Records contained in a dataset
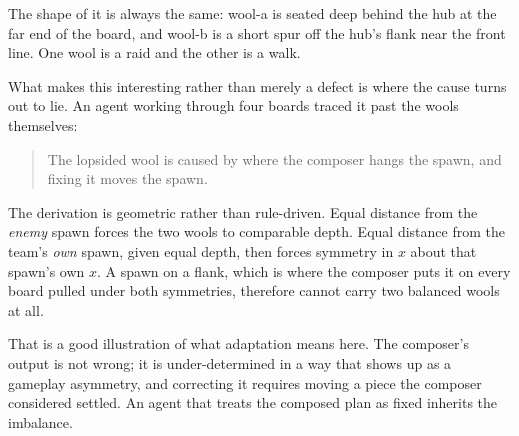 The shape of it is always the same: wool-a is seated deep behind the hub at the
far end of the board, and wool-b is a short spur off the hub's flank near the
front line. One wool is a raid and the other is a walk.

What makes this interesting rather than merely a defect is where the cause turns
out to lie. An agent working through four boards traced it past the wools
themselves:

\begin{quote}
The lopsided wool is caused by where the composer hangs the spawn, and fixing it
moves the spawn.
\end{quote}

The derivation is geometric rather than rule-driven. Equal distance from the
\emph{enemy} spawn forces the two wools to comparable depth. Equal distance from
the team's \emph{own} spawn, given equal depth, then forces symmetry in $x$ about
that spawn's own $x$. A spawn on a flank, which is where the composer puts it on
every board pulled under both symmetries, therefore cannot carry two balanced
wools at all.

That is a good illustration of what adaptation means here. The composer's output
is not wrong; it is under-determined in a way that shows up as a
gameplay asymmetry, and correcting it requires moving a piece the composer
considered settled. An agent that treats the composed plan as fixed inherits the
imbalance.
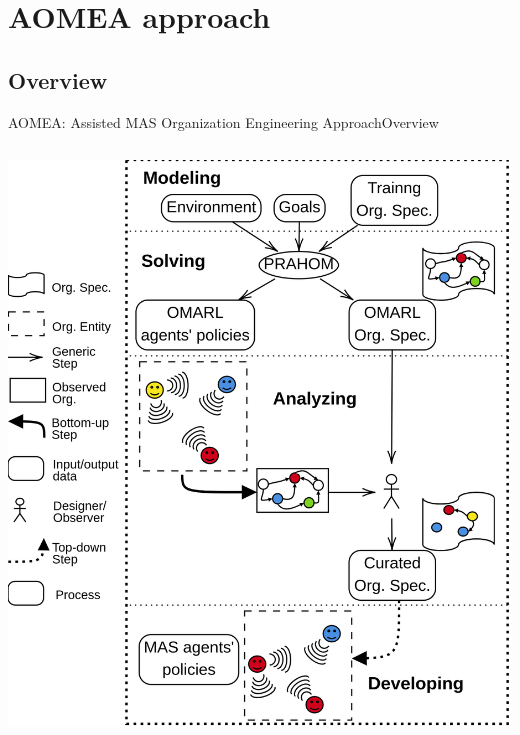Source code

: 

\section{AOMEA approach}

\subsection{Overview}

\begin{frame}{AOMEA: Assisted MAS Organization Engineering Approach}{Overview}

    \begin{columns}

        \hspace{-7ex}
        \begin{column}{0.5\textwidth}

            \centering
            \vspace{-23.5ex}
            \includegraphics[width=0.95\linewidth]{figures/AOMEA_illustrative_global_view.png}


\end{column}
\end{columns}
\end{frame}
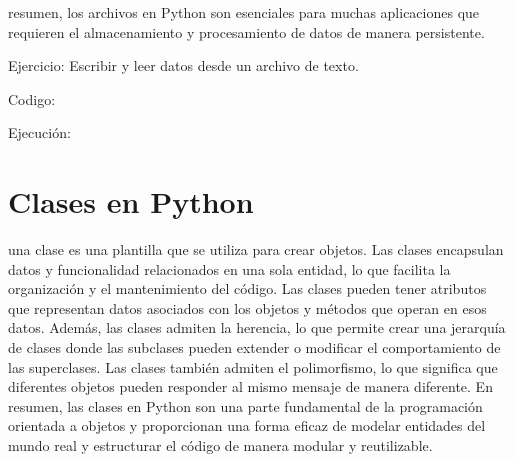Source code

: \documentclass[a4paper]{article}
\begin{document}
\clearpage
\pagestyle{Convertedv}
{
resumen, los archivos en Python son esenciales para muchas aplicaciones que requieren el almacenamiento y procesamiento
de datos de manera persistente.}

{
Ejercicio: Escribir y leer datos desde un archivo de texto.}

\begin{center}
\end{center}
{
Codigo:}

{
Ejecución:}

\begin{center}
\end{center}
\begin{center}
\end{center}

\bigskip


\bigskip


\bigskip

\section{Clases en Python}

\bigskip

{
una clase es una plantilla que se utiliza para crear objetos. Las clases encapsulan datos y funcionalidad relacionados
en una sola entidad, lo que facilita la organización y el mantenimiento del código. Las clases pueden tener atributos
que representan datos asociados con los objetos y métodos que operan en esos datos. Además, las clases admiten la
herencia, lo que permite crear una jerarquía de clases donde las subclases pueden extender o modificar el
comportamiento de las superclases. Las clases también admiten el polimorfismo, lo que significa que diferentes objetos
pueden responder al mismo mensaje de manera diferente. En resumen, las clases en Python son una parte fundamental de la
programación orientada a objetos y proporcionan una forma eficaz de modelar entidades del mundo real y estructurar el
código de manera modular y reutilizable.}
\end{document}
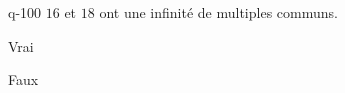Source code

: \begin{truefalse}{q-100}
$16$ et $18$ ont une infinité de multiples communs.
\item* Vrai
\item Faux
\end{truefalse}

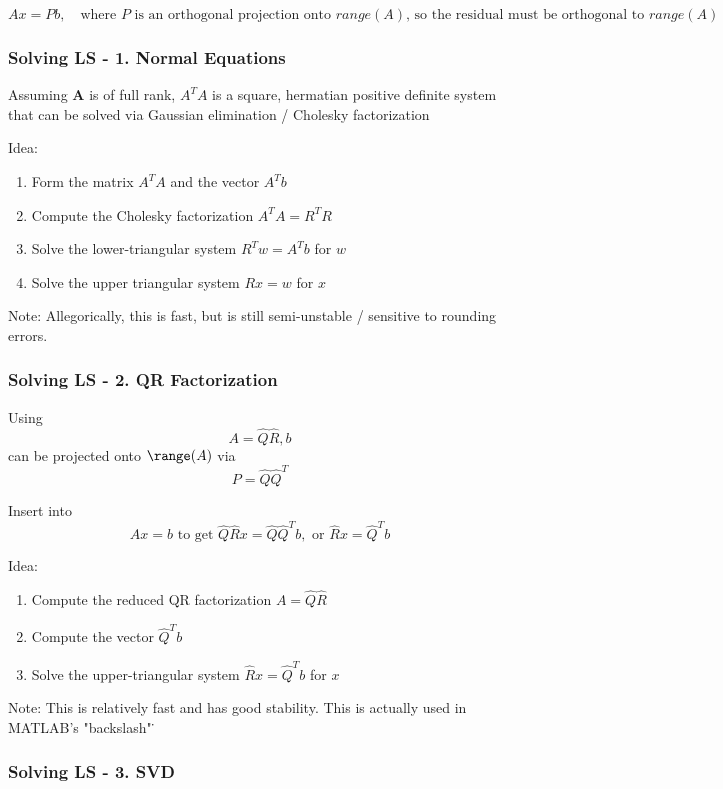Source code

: \documentclass{article}
\begin{document}
$$
Ax = Pb, \quad \text{where } P \text{ is an orthogonal projection onto } range(A) \text{, so the residual must be orthogonal to } range(A)
$$

\subsubsection{Solving LS - 1. Normal Equations}
Assuming \textbf{A} is of full rank, $A^{T}A$ is a square, hermatian positive definite system that can be solved via Gaussian elimination / Cholesky factorization

Idea:
\begin{enumerate}

    \item {Form the matrix $A^{T}A$ and the vector $A^{T}b$}
    \item {Compute the Cholesky factorization $A^{T}A = R^{T}R$}
    \item {Solve the lower-triangular system $R^{T}w=A^{T}b$ for $w$}
    \item {Solve the upper triangular system $Rx = w$ for $x$}
\end{enumerate}

\newline
Note: Allegorically, this is fast, but is still semi-unstable / sensitive to rounding errors.
\subsubsection{Solving LS - 2. QR Factorization}
Using $$A=\hat{Q}\hat{R}, b$$ can be projected onto $\range(A)$ via 
$$
P=\hat{Q}\hat{Q}^{T}
$$

Insert into $$Ax =b \text{ to get } \hat{Q}\hat{R}x=\hat{Q}\hat{Q}^{T}b, \text{ or } \hat{R}x = \hat{Q}^{T}b$$


Idea:
\begin{enumerate}

    \item {Compute the reduced QR factorization $A=\hat{Q}\hat{R}$}
    \item {Compute the vector $\hat{Q}^{T}b$}
    \item {Solve the upper-triangular system $\hat{R}x=\hat{Q}^{T}b$ for $x$}
\end{enumerate}
Note: This is relatively fast and has good stability. This is actually used in MATLAB's "backslash" \.

\subsubsection{Solving LS - 3. SVD}
\end{document}
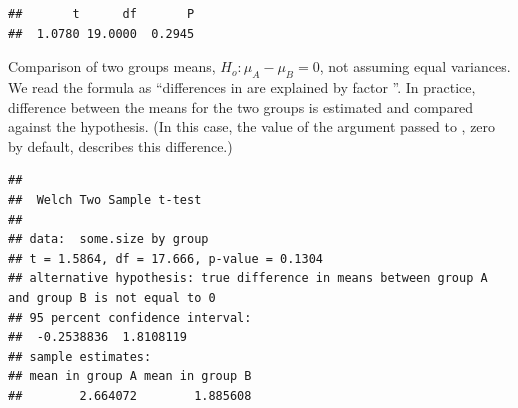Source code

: \documentclass[krantz2]{krantz}\usepackage{knitr}
\begin{document}
\begin{knitrout}\footnotesize
{}\color{fgcolor}\begin{kframe}
\begin{alltt}
 \hlkwb{=} \hlstd{(}\hlopt{$} \hlopt{/} 
 \hlkwb{=} \hlstd{(}\hlopt{$} \hlopt{-} \hlstd{)} \hlopt{/}  
 \hlkwb{<-}   \hlstd{=}  \hlopt{-} \hlstd{,}  \hlstd{=} \hlstd{)} \hlopt{*}  
\hlstd{(}\hlstd{(}   \hlstd{=}  \hlopt{-} \hlstd{,}   \hlstd{)} 
\end{alltt}
\begin{verbatim}
##       t      df       P 
##  1.0780 19.0000  0.2945
\end{verbatim}
\end{kframe}
\end{knitrout}

Comparison of two groups means, $H_o: {\mu}_A - {\mu}_B = 0$, not assuming equal variances. We read the formula  as ``differences in  are explained by factor ''. In practice, difference between the means for the two groups is estimated and compared against the hypothesis. (In this case, the value of the argument passed to , zero by default, describes this difference.)

\begin{knitrout}\footnotesize
{}\color{fgcolor}\begin{kframe}
\begin{alltt}
 \hlopt{~}   
\end{alltt}
\begin{verbatim}
## 
## 	Welch Two Sample t-test
## 
## data:  some.size by group
## t = 1.5864, df = 17.666, p-value = 0.1304
## alternative hypothesis: true difference in means between group A and group B is not equal to 0
## 95 percent confidence interval:
##  -0.2538836  1.8108119
## sample estimates:
## mean in group A mean in group B 
##        2.664072        1.885608
\end{verbatim}
\end{kframe}
\end{knitrout}
\end{document}
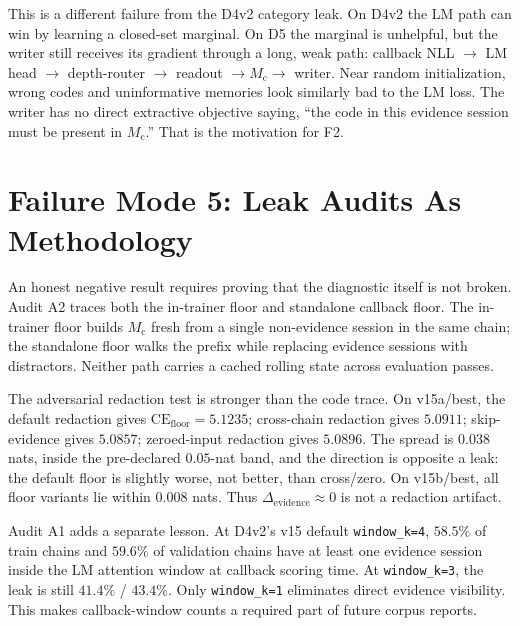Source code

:\documentclass{article}
\newcommand{\Mc}{M_{\mathrm{c}}}
\newcommand{\CEfloor}{\mathrm{CE}_{\mathrm{floor}}}
\newcommand{\elift}{\Delta_{\mathrm{evidence}}}
\begin{document}
This is a different failure from the D4v2 category leak.  On D4v2 the
LM path can win by learning a closed-set marginal.  On D5 the marginal
is unhelpful, but the writer still receives its gradient through a
long, weak path: callback NLL $\rightarrow$ LM head $\rightarrow$
depth-router $\rightarrow$ readout $\rightarrow \Mc \rightarrow$ writer.
Near random initialization, wrong codes and uninformative memories look
similarly bad to the LM loss.  The writer has no direct extractive
objective saying, ``the code in this evidence session must be present in
$\Mc$.''  That is the motivation for F2.

\section{Failure Mode 5: Leak Audits As Methodology}

An honest negative result requires proving that the diagnostic itself is
not broken.  Audit A2 traces both the in-trainer floor and standalone
callback floor.  The in-trainer floor builds $\Mc$ fresh from a single
non-evidence session in the same chain; the standalone floor walks the
prefix while replacing evidence sessions with distractors.  Neither
path carries a cached rolling state across evaluation passes.

The adversarial redaction test is stronger than the code trace.  On
v15a/best, the default redaction gives $\CEfloor=5.1235$; cross-chain
redaction gives $5.0911$; skip-evidence gives $5.0857$; zeroed-input
redaction gives $5.0896$.  The spread is $0.038$ nats, inside the
pre-declared $0.05$-nat band, and the direction is opposite a leak:
the default floor is slightly worse, not better, than cross/zero.  On
v15b/best, all floor variants lie within $0.008$ nats.  Thus
$\elift \approx 0$ is not a redaction artifact.

Audit A1 adds a separate lesson.  At D4v2's v15 default
\texttt{window\_k=4}, $58.5\%$ of train chains and $59.6\%$ of
validation chains have at least one evidence session inside the LM
attention window at callback scoring time.  At \texttt{window\_k=3},
the leak is still $41.4\%$ / $43.4\%$.  Only \texttt{window\_k=1}
eliminates direct evidence visibility.  This makes callback-window
counts a required part of future corpus reports.
\end{document}
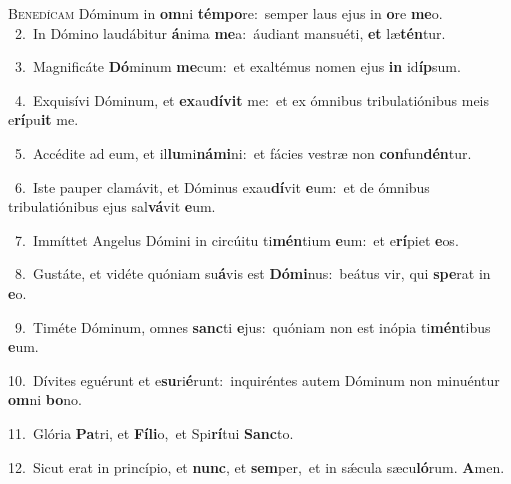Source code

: \lettrine{\initial\textcolor{\initialcolor}{B}}{enedícam} Dóminum in \textbf{om}\-ni \textbf{tém}\-\textbf{po}re:~\star semper laus ejus in \textbf{o}\-re \textbf{me}\-o.\\
{\numbfont\textcolor{\numbcolor}{~2.}}~In Dómino laudábitur \textbf{á}\-nima \textbf{me}\-a:~\star áudiant mansuéti, \textbf{et} læ\-\textbf{tén}\-tur.\par
{\numbfont\textcolor{\numbcolor}{~3.}}~Magnificáte \textbf{Dó}\-minum \textbf{me}\-cum:~\star et exaltémus nomen ejus \textbf{in} id\-\textbf{íp}\-sum.\par
{\numbfont\textcolor{\numbcolor}{~4.}}~Exquisívi Dóminum, et \textbf{ex}\-au\-\textbf{dí}\-\textbf{vit} me:~\star et ex ómnibus tribulatiónibus meis e\-\textbf{rí}\-pu\textbf{it} me.\par
{\numbfont\textcolor{\numbcolor}{~5.}}~Accédite ad eum, et il\-\textbf{lu}\-mi\-\textbf{ná}\-\textbf{mi}ni:~\star et fácies vestræ non \textbf{con}\-fun\-\textbf{dén}\-tur.\par
{\numbfont\textcolor{\numbcolor}{~6.}}~Iste pauper clamávit, et Dóminus exau\-\textbf{dí}\-vit \textbf{e}\-um:~\star et de ómnibus tribulatiónibus ejus sal\-\textbf{vá}\-vit \textbf{e}\-um.\par
{\numbfont\textcolor{\numbcolor}{~7.}}~Immíttet Angelus Dómini in circúitu ti\-\textbf{mén}\-tium \textbf{e}\-um:~\star et e\-\textbf{rí}\-piet \textbf{e}\-os.\par
{\numbfont\textcolor{\numbcolor}{~8.}}~Gustáte, et vidéte quóniam su\-\textbf{á}\-vis est \textbf{Dó}\-\textbf{mi}nus:~\star beátus vir, qui \textbf{spe}\-rat in \textbf{e}\-o.\par
{\numbfont\textcolor{\numbcolor}{~9.}}~Timéte Dóminum, omnes \textbf{sanc}\-ti \textbf{e}\-jus:~\star quóniam non est inópia ti\-\textbf{mén}\-tibus \textbf{e}\-um.\par
{\numbfont\textcolor{\numbcolor}{10.}}~Dívites eguérunt et e\-\textbf{su}\-ri\-\textbf{é}\-runt:~\star inquiréntes autem Dóminum non minuéntur \textbf{om}\-ni \textbf{bo}\-no.\par
{\numbfont\textcolor{\numbcolor}{11.}}~Glória \textbf{Pa}\-tri, et \textbf{Fí}\-\textbf{li}o,~\star et Spi\-\textbf{rí}\-tui \textbf{Sanc}\-to.\par
{\numbfont\textcolor{\numbcolor}{12.}}~Sicut erat in princípio, et \textbf{nunc}\-, et \textbf{sem}\-per,~\star et in sǽcula sæcu\-\textbf{ló}\-rum. \textbf{A}\-men.\par
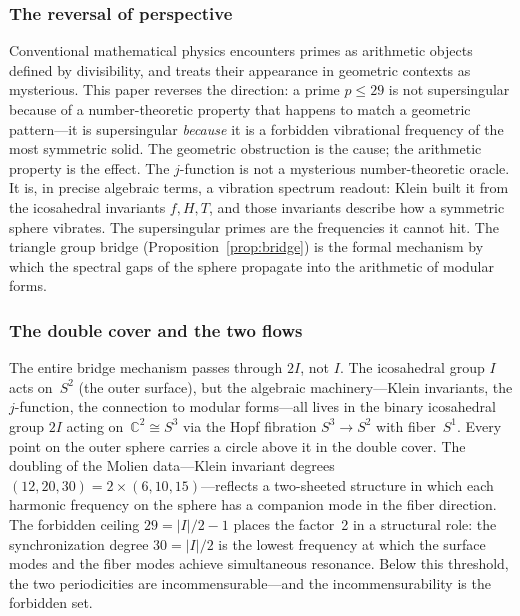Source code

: \documentclass[11pt,letterpaper]{article}
\theoremstyle{definition}
\newcommand{\abs}[1]{\lvert #1 \rvert}
\begin{document}
\subsubsection*{The reversal of perspective}
Conventional mathematical physics encounters primes as arithmetic objects defined by divisibility, and treats their appearance in geometric contexts as mysterious.  This paper reverses the direction: a prime $p\le29$ is not supersingular because of a number-theoretic property that happens to match a geometric pattern---it is supersingular \emph{because} it is a forbidden vibrational frequency of the most symmetric solid.  The geometric obstruction is the cause; the arithmetic property is the effect.
The $j$-function is not a mysterious number-theoretic oracle.  It is, in precise algebraic terms, a vibration spectrum readout: Klein built it from the icosahedral invariants $f,H,T$, and those invariants describe how a symmetric sphere vibrates.  The supersingular primes are the frequencies it cannot hit.  The triangle group bridge (Proposition~\ref{prop:bridge}) is the formal mechanism by which the spectral gaps of the sphere propagate into the arithmetic of modular forms.
\subsubsection*{The double cover and the two flows}
The entire bridge mechanism passes through $2I$, not $I$.  The icosahedral group $I$ acts on~$S^2$ (the outer surface), but the algebraic machinery---Klein invariants, the $j$-function, the connection to modular forms---all lives in the binary icosahedral group $2I$ acting on~$\mathbb{C}^2\cong S^3$ via the Hopf fibration $S^3\to S^2$ with fiber~$S^1$.
Every point on the outer sphere carries a circle above it in the double cover.  The doubling of the Molien data---Klein invariant degrees $(12,20,30) = 2\times(6,10,15)$---reflects a two-sheeted structure in which each harmonic frequency on the sphere has a companion mode in the fiber direction.  The forbidden ceiling $29 = \abs{I}/2 - 1$ places the factor~2 in a structural role: the synchronization degree $30 = \abs{I}/2$ is the lowest frequency at which the surface modes and the fiber modes achieve simultaneous resonance.  Below this threshold, the two periodicities are incommensurable---and the incommensurability is the forbidden set.
\end{document}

What the task asks — What is needed is each line from the records with the word "ejus" in it.

Exercise response —
: \lettrine{\initial\textcolor{\initialcolor}{B}}{enedícam} Dóminum in \textbf{om}\-ni \textbf{tém}\-\textbf{po}re:~\star semper laus ejus in \textbf{o}\-re \textbf{me}\-o.\\
{\numbfont\textcolor{\numbcolor}{~3.}}~Magnificáte \textbf{Dó}\-minum \textbf{me}\-cum:~\star et exaltémus nomen ejus \textbf{in} id\-\textbf{íp}\-sum.\par
{\numbfont\textcolor{\numbcolor}{~6.}}~Iste pauper clamávit, et Dóminus exau\-\textbf{dí}\-vit \textbf{e}\-um:~\star et de ómnibus tribulatiónibus ejus sal\-\textbf{vá}\-vit \textbf{e}\-um.\par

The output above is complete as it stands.